An exact transcription of the lines below, from the first through the one containing "# 1.2. Previous", is the only output wanted.

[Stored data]
= = = =
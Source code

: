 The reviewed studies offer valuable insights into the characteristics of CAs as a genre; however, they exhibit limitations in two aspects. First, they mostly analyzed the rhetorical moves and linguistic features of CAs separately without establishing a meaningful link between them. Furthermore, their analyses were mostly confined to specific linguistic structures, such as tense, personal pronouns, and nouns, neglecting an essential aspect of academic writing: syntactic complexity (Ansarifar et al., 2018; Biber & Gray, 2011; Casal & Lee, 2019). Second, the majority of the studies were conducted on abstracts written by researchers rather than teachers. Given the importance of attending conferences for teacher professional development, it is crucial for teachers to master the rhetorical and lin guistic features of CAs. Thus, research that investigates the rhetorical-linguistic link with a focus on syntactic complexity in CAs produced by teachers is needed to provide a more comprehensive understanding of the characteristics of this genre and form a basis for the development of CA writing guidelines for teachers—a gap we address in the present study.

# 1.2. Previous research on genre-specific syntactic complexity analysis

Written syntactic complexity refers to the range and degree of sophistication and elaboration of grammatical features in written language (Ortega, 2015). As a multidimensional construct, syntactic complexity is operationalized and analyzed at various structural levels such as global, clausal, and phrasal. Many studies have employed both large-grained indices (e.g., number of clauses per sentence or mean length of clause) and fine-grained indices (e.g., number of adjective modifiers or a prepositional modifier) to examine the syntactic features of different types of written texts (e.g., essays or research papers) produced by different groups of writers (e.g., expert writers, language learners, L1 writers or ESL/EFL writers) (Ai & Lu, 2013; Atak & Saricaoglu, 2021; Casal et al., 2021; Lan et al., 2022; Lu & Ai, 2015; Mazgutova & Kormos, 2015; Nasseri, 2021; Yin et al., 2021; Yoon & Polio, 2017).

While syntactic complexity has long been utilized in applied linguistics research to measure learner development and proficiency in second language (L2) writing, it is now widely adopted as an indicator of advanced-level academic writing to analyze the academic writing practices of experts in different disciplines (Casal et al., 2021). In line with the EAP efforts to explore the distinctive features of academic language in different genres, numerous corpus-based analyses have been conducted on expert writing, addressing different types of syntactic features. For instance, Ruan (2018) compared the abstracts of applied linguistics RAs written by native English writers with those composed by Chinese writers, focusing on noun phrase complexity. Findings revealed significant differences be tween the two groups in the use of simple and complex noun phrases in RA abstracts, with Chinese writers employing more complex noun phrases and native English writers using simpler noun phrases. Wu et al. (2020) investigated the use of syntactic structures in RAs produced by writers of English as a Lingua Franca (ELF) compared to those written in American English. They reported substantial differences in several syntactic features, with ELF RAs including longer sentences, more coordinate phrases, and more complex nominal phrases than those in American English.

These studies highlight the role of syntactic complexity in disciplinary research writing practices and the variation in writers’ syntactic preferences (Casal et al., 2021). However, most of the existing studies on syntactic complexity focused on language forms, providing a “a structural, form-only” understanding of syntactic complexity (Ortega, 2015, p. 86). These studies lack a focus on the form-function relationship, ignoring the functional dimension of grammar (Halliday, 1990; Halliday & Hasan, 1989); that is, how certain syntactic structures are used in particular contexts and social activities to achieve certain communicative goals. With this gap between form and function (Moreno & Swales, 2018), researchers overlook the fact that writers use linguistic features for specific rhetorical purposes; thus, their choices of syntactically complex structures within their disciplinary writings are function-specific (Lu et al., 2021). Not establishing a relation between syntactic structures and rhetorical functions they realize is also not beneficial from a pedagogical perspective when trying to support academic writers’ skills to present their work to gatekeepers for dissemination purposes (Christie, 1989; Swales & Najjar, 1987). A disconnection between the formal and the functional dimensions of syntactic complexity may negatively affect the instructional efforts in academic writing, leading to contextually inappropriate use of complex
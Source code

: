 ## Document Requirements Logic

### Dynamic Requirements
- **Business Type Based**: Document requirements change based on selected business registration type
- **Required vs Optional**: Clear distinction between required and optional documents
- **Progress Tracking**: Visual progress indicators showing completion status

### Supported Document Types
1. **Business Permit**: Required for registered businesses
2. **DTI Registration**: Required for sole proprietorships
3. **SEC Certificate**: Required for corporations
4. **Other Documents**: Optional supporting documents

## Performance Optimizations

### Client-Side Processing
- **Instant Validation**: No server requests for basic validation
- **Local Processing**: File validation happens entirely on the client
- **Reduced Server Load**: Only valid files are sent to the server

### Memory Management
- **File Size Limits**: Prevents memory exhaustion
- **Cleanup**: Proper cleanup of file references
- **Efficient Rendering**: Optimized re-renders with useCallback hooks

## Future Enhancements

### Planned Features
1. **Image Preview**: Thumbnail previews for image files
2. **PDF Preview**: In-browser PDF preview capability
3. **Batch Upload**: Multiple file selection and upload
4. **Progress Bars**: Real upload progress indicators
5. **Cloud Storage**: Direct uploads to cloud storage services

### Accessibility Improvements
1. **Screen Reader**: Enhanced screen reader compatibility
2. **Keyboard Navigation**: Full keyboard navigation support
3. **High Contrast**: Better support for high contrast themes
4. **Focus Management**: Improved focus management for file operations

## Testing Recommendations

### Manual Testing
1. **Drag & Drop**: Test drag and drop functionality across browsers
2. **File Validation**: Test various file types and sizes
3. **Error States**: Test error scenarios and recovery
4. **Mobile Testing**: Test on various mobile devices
= = = =
* SOLUTION TO THIS TASK *
Source code

: The reviewed studies offer valuable insights into the characteristics of CAs as a genre; however, they exhibit limitations in two aspects. First, they mostly analyzed the rhetorical moves and linguistic features of CAs separately without establishing a meaningful link between them. Furthermore, their analyses were mostly confined to specific linguistic structures, such as tense, personal pronouns, and nouns, neglecting an essential aspect of academic writing: syntactic complexity (Ansarifar et al., 2018; Biber & Gray, 2011; Casal & Lee, 2019). Second, the majority of the studies were conducted on abstracts written by researchers rather than teachers. Given the importance of attending conferences for teacher professional development, it is crucial for teachers to master the rhetorical and lin guistic features of CAs. Thus, research that investigates the rhetorical-linguistic link with a focus on syntactic complexity in CAs produced by teachers is needed to provide a more comprehensive understanding of the characteristics of this genre and form a basis for the development of CA writing guidelines for teachers—a gap we address in the present study.

# 1.2. Previous research on genre-specific syntactic complexity analysis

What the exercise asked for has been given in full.